▸ **WHAT IS BEING ASKED**:
Write out all the data verbatim. Skip images.

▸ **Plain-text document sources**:

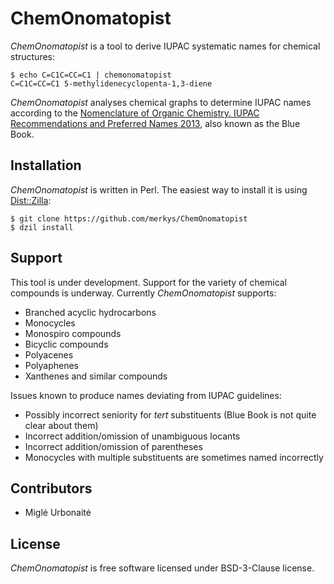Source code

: # ChemOnomatopist

*ChemOnomatopist* is a tool to derive IUPAC systematic names for chemical structures:

    $ echo C=C1C=CC=C1 | chemonomatopist
    C=C1C=CC=C1	5-methylidenecyclopenta-1,3-diene

*ChemOnomatopist* analyses chemical graphs to determine IUPAC names according to the [Nomenclature of Organic Chemistry. IUPAC Recommendations
and Preferred Names 2013](https://iupac.qmul.ac.uk/BlueBook/PDF/BlueBookV2.pdf), also known as the Blue Book.

## Installation

*ChemOnomatopist* is written in Perl.
The easiest way to install it is using [Dist::Zilla](https://metacpan.org/release/Dist-Zilla):

    $ git clone https://github.com/merkys/ChemOnomatopist
    $ dzil install

## Support

This tool is under development.
Support for the variety of chemical compounds is underway.
Currently *ChemOnomatopist* supports:

* Branched acyclic hydrocarbons
* Monocycles
* Monospiro compounds
* Bicyclic compounds
* Polyacenes
* Polyaphenes
* Xanthenes and similar compounds

Issues known to produce names deviating from IUPAC guidelines:

* Possibly incorrect seniority for *tert* substituents (Blue Book is not quite clear about them)
* Incorrect addition/omission of unambiguous locants
* Incorrect addition/omission of parentheses
* Monocycles with multiple substituents are sometimes named incorrectly

## Contributors

* Miglė Urbonaitė

## License

*ChemOnomatopist* is free software licensed under BSD-3-Clause license.
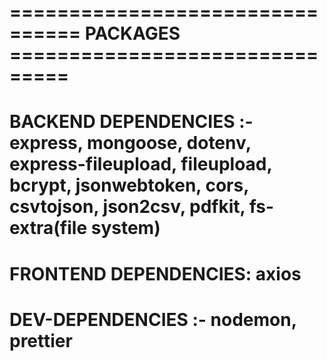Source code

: 
# ================================ PACKAGES ===============================

# BACKEND DEPENDENCIES :- express, mongoose, dotenv, express-fileupload, fileupload, bcrypt, jsonwebtoken, cors, csvtojson, json2csv, pdfkit, fs-extra(file system)

# FRONTEND DEPENDENCIES: axios

# DEV-DEPENDENCIES :- nodemon, prettier
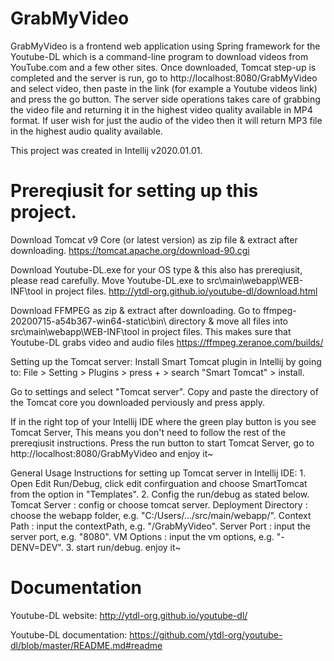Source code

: # GrabMyVideo

GrabMyVideo is a frontend web application using Spring framework for the Youtube-DL which is a command-line program to download videos from YouTube.com and a few other sites. Once downloaded, Tomcat step-up is completed and the server is run, go to http://localhost:8080/GrabMyVideo and select video, then paste in the link (for example a Youtube videos link) and press the go button. The server side operations takes care of grabbing the video file and returning it in the highest video quality available in MP4 format. If user wish for just the audio of the video then it will return MP3 file in the highest audio quality available.

This project was created in Intellij v2020.01.01.

# Prereqiusit for setting up this project.
Download Tomcat v9 Core (or latest version) as zip file & extract after downloading.
https://tomcat.apache.org/download-90.cgi

Download Youtube-DL.exe for your OS type & this also has prereqiusit, please read carefully. Move Youtube-DL.exe to src\main\webapp\WEB-INF\tool in project files.
http://ytdl-org.github.io/youtube-dl/download.html

Download FFMPEG as zip & extract after downloading. Go to ffmpeg-20200715-a54b367-win64-static\bin\ directory & move all files into src\main\webapp\WEB-INF\tool in project files. This makes sure that Youtube-DL grabs video and audio files 
https://ffmpeg.zeranoe.com/builds/

Setting up the Tomcat server:
Install Smart Tomcat plugin in Intellij by going to:
File > Setting > Plugins > press + > search "Smart Tomcat" > install.

Go to settings and select "Tomcat server".
Copy and paste the directory of the Tomcat core you downloaded perviously and press apply.

If in the right top of your Intellij IDE where the green play button is you see Tomcat Server, This means you don't need to follow the rest of the prereqiusit instructions. Press the run button to start Tomcat Server, go to http://localhost:8080/GrabMyVideo and enjoy it~

General Usage Instructions for setting up Tomcat server in Intellij IDE:
1. 
Open Edit Run/Debug, click edit confirguation and choose SmartTomcat from the option in "Templates".
2.
Config the run/debug as stated below.
Tomcat Server : config or choose tomcat server.
Deployment Directory : choose the webapp folder, e.g. "C:/Users/.../src/main/webapp/".
Context Path : input the contextPath, e.g. "/GrabMyVideo".
Server Port : input the server port, e.g. "8080".
VM Options : input the vm options, e.g. "-DENV=DEV".
3.
start run/debug.
enjoy it~


# Documentation
Youtube-DL website:
http://ytdl-org.github.io/youtube-dl/

Youtube-DL documentation:
https://github.com/ytdl-org/youtube-dl/blob/master/README.md#readme


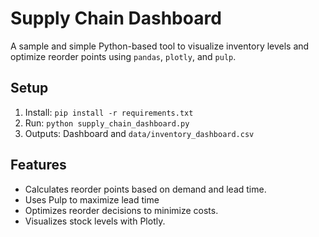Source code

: # Supply Chain Dashboard
A sample and simple Python-based tool to visualize inventory levels and optimize reorder points using `pandas`, `plotly`, and `pulp`.

## Setup
1. Install: `pip install -r requirements.txt`
2. Run: `python supply_chain_dashboard.py`
3. Outputs: Dashboard and `data/inventory_dashboard.csv`

## Features
- Calculates reorder points based on demand and lead time.
- Uses Pulp to maximize lead time
- Optimizes reorder decisions to minimize costs.
- Visualizes stock levels with Plotly.
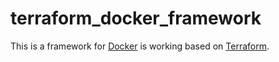 # terraform_docker_framework
This is a framework for [Docker](https://www.docker.com/) is working based on [Terraform](https://www.terraform.io/). 
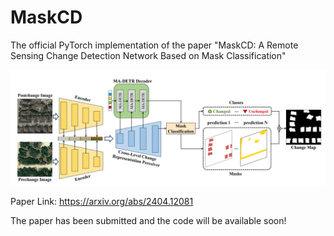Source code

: # MaskCD
The official PyTorch implementation of the paper "MaskCD: A Remote Sensing Change Detection Network Based on Mask Classification"

![Alt text](figures/MaskCD.png "Title")

Paper Link: https://arxiv.org/abs/2404.12081

The paper has been submitted and the code will be available soon!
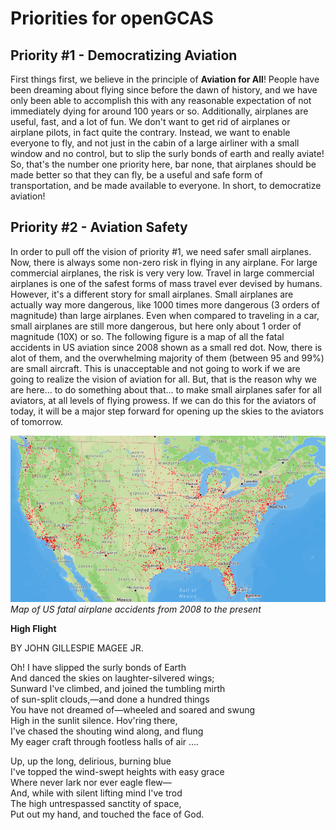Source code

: # Priorities for openGCAS
## Priority #1 - Democratizing Aviation
First things first, we believe in the principle of **Aviation for All**! People have been dreaming about flying since before the dawn of history, and we have only been able to accomplish this with any reasonable expectation of not immediately dying for around 100 years or so.  Additionally, airplanes are useful, fast, and a lot of fun.  We don't want to get rid of airplanes or airplane pilots, in fact quite the contrary.  Instead, we want to enable everyone to fly, and not just in the cabin of a large airliner with a small window and no control, but to slip the surly bonds of earth and really aviate!  So, that's the number one priority here, bar none, that airplanes should be made better so that they can fly, be a useful and safe form of transportation, and be made available to everyone.  In short, to democratize aviation!


## Priority #2 - Aviation Safety
In order to pull off the vision of priority #1, we need safer small airplanes. Now, there is always some non-zero risk in flying in any airplane. For large commercial airplanes, the risk is very very low. Travel in large commercial airplanes is one of the safest forms of mass travel ever devised by humans.  However, it's a different story for small airplanes. Small airplanes are actually way more dangerous, like 1000 times more dangerous (3 orders of magnitude) than large airplanes. Even when compared to traveling in a car, small airplanes are still more dangerous, but here only about 1 order of magnitude (10X) or so.  The following figure is a map of all the fatal accidents in US aviation since 2008 shown as a small red dot.  Now, there is alot of them, and the overwhelming majority of them (between 95 and 99%) are small aircraft. This is unacceptable and not going to work if we are going to realize the vision of aviation for all. But, that is the reason why we are here... to do something about that... to make small airplanes safer for all aviators, at all levels of flying prowess.  If we can do this for the aviators of today, it will be a major step forward for opening up the skies to the aviators of tomorrow.

<!-- FIGURE priorites -->
![Fatalty Map](img/intro/Map.png)
*Map of US fatal airplane accidents from 2008 to the present*

**High Flight**

BY JOHN GILLESPIE MAGEE JR.

Oh! I have slipped the surly bonds of Earth<br>
And danced the skies on laughter-silvered wings;<br>
Sunward I've climbed, and joined the tumbling mirth<br>
of sun-split clouds,—and done a hundred things<br>
You have not dreamed of—wheeled and soared and swung<br>
High in the sunlit silence. Hov'ring there,<br>
I've chased the shouting wind along, and flung<br>
My eager craft through footless halls of air ....<br>

Up, up the long, delirious, burning blue<br>
I've topped the wind-swept heights with easy grace<br>
Where never lark nor ever eagle flew—<br>
And, while with silent lifting mind I've trod<br>
The high untrespassed sanctity of space,<br>
Put out my hand, and touched the face of God.<br>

▸ **SOLVED EXERCISE**:
Source code

: # ChemOnomatopist

*ChemOnomatopist* is a tool to derive IUPAC systematic names for chemical structures:

    $ echo C=C1C=CC=C1 | chemonomatopist
    C=C1C=CC=C1	5-methylidenecyclopenta-1,3-diene

*ChemOnomatopist* analyses chemical graphs to determine IUPAC names according to the [Nomenclature of Organic Chemistry. IUPAC Recommendations
and Preferred Names 2013](https://iupac.qmul.ac.uk/BlueBook/PDF/BlueBookV2.pdf), also known as the Blue Book.

## Installation

*ChemOnomatopist* is written in Perl.
The easiest way to install it is using [Dist::Zilla](https://metacpan.org/release/Dist-Zilla):

    $ git clone https://github.com/merkys/ChemOnomatopist
    $ dzil install

## Support

This tool is under development.
Support for the variety of chemical compounds is underway.
Currently *ChemOnomatopist* supports:

* Branched acyclic hydrocarbons
* Monocycles
* Monospiro compounds
* Bicyclic compounds
* Polyacenes
* Polyaphenes
* Xanthenes and similar compounds

Issues known to produce names deviating from IUPAC guidelines:

* Possibly incorrect seniority for *tert* substituents (Blue Book is not quite clear about them)
* Incorrect addition/omission of unambiguous locants
* Incorrect addition/omission of parentheses
* Monocycles with multiple substituents are sometimes named incorrectly

## Contributors

* Miglė Urbonaitė

## License

*ChemOnomatopist* is free software licensed under BSD-3-Clause license.
Source code

: 
# ================================ PACKAGES ===============================

# BACKEND DEPENDENCIES :- express, mongoose, dotenv, express-fileupload, fileupload, bcrypt, jsonwebtoken, cors, csvtojson, json2csv, pdfkit, fs-extra(file system)

# FRONTEND DEPENDENCIES: axios

# DEV-DEPENDENCIES :- nodemon, prettier
Source code

: # GrabMyVideo

GrabMyVideo is a frontend web application using Spring framework for the Youtube-DL which is a command-line program to download videos from YouTube.com and a few other sites. Once downloaded, Tomcat step-up is completed and the server is run, go to http://localhost:8080/GrabMyVideo and select video, then paste in the link (for example a Youtube videos link) and press the go button. The server side operations takes care of grabbing the video file and returning it in the highest video quality available in MP4 format. If user wish for just the audio of the video then it will return MP3 file in the highest audio quality available.

This project was created in Intellij v2020.01.01.

# Prereqiusit for setting up this project.
Download Tomcat v9 Core (or latest version) as zip file & extract after downloading.
https://tomcat.apache.org/download-90.cgi

Download Youtube-DL.exe for your OS type & this also has prereqiusit, please read carefully. Move Youtube-DL.exe to src\main\webapp\WEB-INF\tool in project files.
http://ytdl-org.github.io/youtube-dl/download.html

Download FFMPEG as zip & extract after downloading. Go to ffmpeg-20200715-a54b367-win64-static\bin\ directory & move all files into src\main\webapp\WEB-INF\tool in project files. This makes sure that Youtube-DL grabs video and audio files 
https://ffmpeg.zeranoe.com/builds/

Setting up the Tomcat server:
Install Smart Tomcat plugin in Intellij by going to:
File > Setting > Plugins > press + > search "Smart Tomcat" > install.

Go to settings and select "Tomcat server".
Copy and paste the directory of the Tomcat core you downloaded perviously and press apply.

If in the right top of your Intellij IDE where the green play button is you see Tomcat Server, This means you don't need to follow the rest of the prereqiusit instructions. Press the run button to start Tomcat Server, go to http://localhost:8080/GrabMyVideo and enjoy it~

General Usage Instructions for setting up Tomcat server in Intellij IDE:
1. 
Open Edit Run/Debug, click edit confirguation and choose SmartTomcat from the option in "Templates".
2.
Config the run/debug as stated below.
Tomcat Server : config or choose tomcat server.
Deployment Directory : choose the webapp folder, e.g. "C:/Users/.../src/main/webapp/".
Context Path : input the contextPath, e.g. "/GrabMyVideo".
Server Port : input the server port, e.g. "8080".
VM Options : input the vm options, e.g. "-DENV=DEV".
3.
start run/debug.
enjoy it~


# Documentation
Youtube-DL website:
http://ytdl-org.github.io/youtube-dl/

Youtube-DL documentation:
https://github.com/ytdl-org/youtube-dl/blob/master/README.md#readme


Source code

: # Supply Chain Dashboard
A sample and simple Python-based tool to visualize inventory levels and optimize reorder points using `pandas`, `plotly`, and `pulp`.

## Setup
1. Install: `pip install -r requirements.txt`
2. Run: `python supply_chain_dashboard.py`
3. Outputs: Dashboard and `data/inventory_dashboard.csv`

## Features
- Calculates reorder points based on demand and lead time.
- Uses Pulp to maximize lead time
- Optimizes reorder decisions to minimize costs.
- Visualizes stock levels with Plotly.
 # terraform_docker_framework
This is a framework for [Docker](https://www.docker.com/) is working based on [Terraform](https://www.terraform.io/). 
Source code

: # MaskCD
The official PyTorch implementation of the paper "MaskCD: A Remote Sensing Change Detection Network Based on Mask Classification"

![Alt text](figures/MaskCD.png "Title")

Paper Link: https://arxiv.org/abs/2404.12081

The paper has been submitted and the code will be available soon!
Source code

: # Priorities for openGCAS
## Priority #1 - Democratizing Aviation
First things first, we believe in the principle of **Aviation for All**! People have been dreaming about flying since before the dawn of history, and we have only been able to accomplish this with any reasonable expectation of not immediately dying for around 100 years or so.  Additionally, airplanes are useful, fast, and a lot of fun.  We don't want to get rid of airplanes or airplane pilots, in fact quite the contrary.  Instead, we want to enable everyone to fly, and not just in the cabin of a large airliner with a small window and no control, but to slip the surly bonds of earth and really aviate!  So, that's the number one priority here, bar none, that airplanes should be made better so that they can fly, be a useful and safe form of transportation, and be made available to everyone.  In short, to democratize aviation!


## Priority #2 - Aviation Safety
In order to pull off the vision of priority #1, we need safer small airplanes. Now, there is always some non-zero risk in flying in any airplane. For large commercial airplanes, the risk is very very low. Travel in large commercial airplanes is one of the safest forms of mass travel ever devised by humans.  However, it's a different story for small airplanes. Small airplanes are actually way more dangerous, like 1000 times more dangerous (3 orders of magnitude) than large airplanes. Even when compared to traveling in a car, small airplanes are still more dangerous, but here only about 1 order of magnitude (10X) or so.  The following figure is a map of all the fatal accidents in US aviation since 2008 shown as a small red dot.  Now, there is alot of them, and the overwhelming majority of them (between 95 and 99%) are small aircraft. This is unacceptable and not going to work if we are going to realize the vision of aviation for all. But, that is the reason why we are here... to do something about that... to make small airplanes safer for all aviators, at all levels of flying prowess.  If we can do this for the aviators of today, it will be a major step forward for opening up the skies to the aviators of tomorrow.

<!-- FIGURE priorites -->
![Fatalty Map](img/intro/Map.png)
*Map of US fatal airplane accidents from 2008 to the present*

**High Flight**

BY JOHN GILLESPIE MAGEE JR.

Oh! I have slipped the surly bonds of Earth<br>
And danced the skies on laughter-silvered wings;<br>
Sunward I've climbed, and joined the tumbling mirth<br>
of sun-split clouds,—and done a hundred things<br>
You have not dreamed of—wheeled and soared and swung<br>
High in the sunlit silence. Hov'ring there,<br>
I've chased the shouting wind along, and flung<br>
My eager craft through footless halls of air ....<br>

Up, up the long, delirious, burning blue<br>
I've topped the wind-swept heights with easy grace<br>
Where never lark nor ever eagle flew—<br>
And, while with silent lifting mind I've trod<br>
The high untrespassed sanctity of space,<br>
Put out my hand, and touched the face of God.<br>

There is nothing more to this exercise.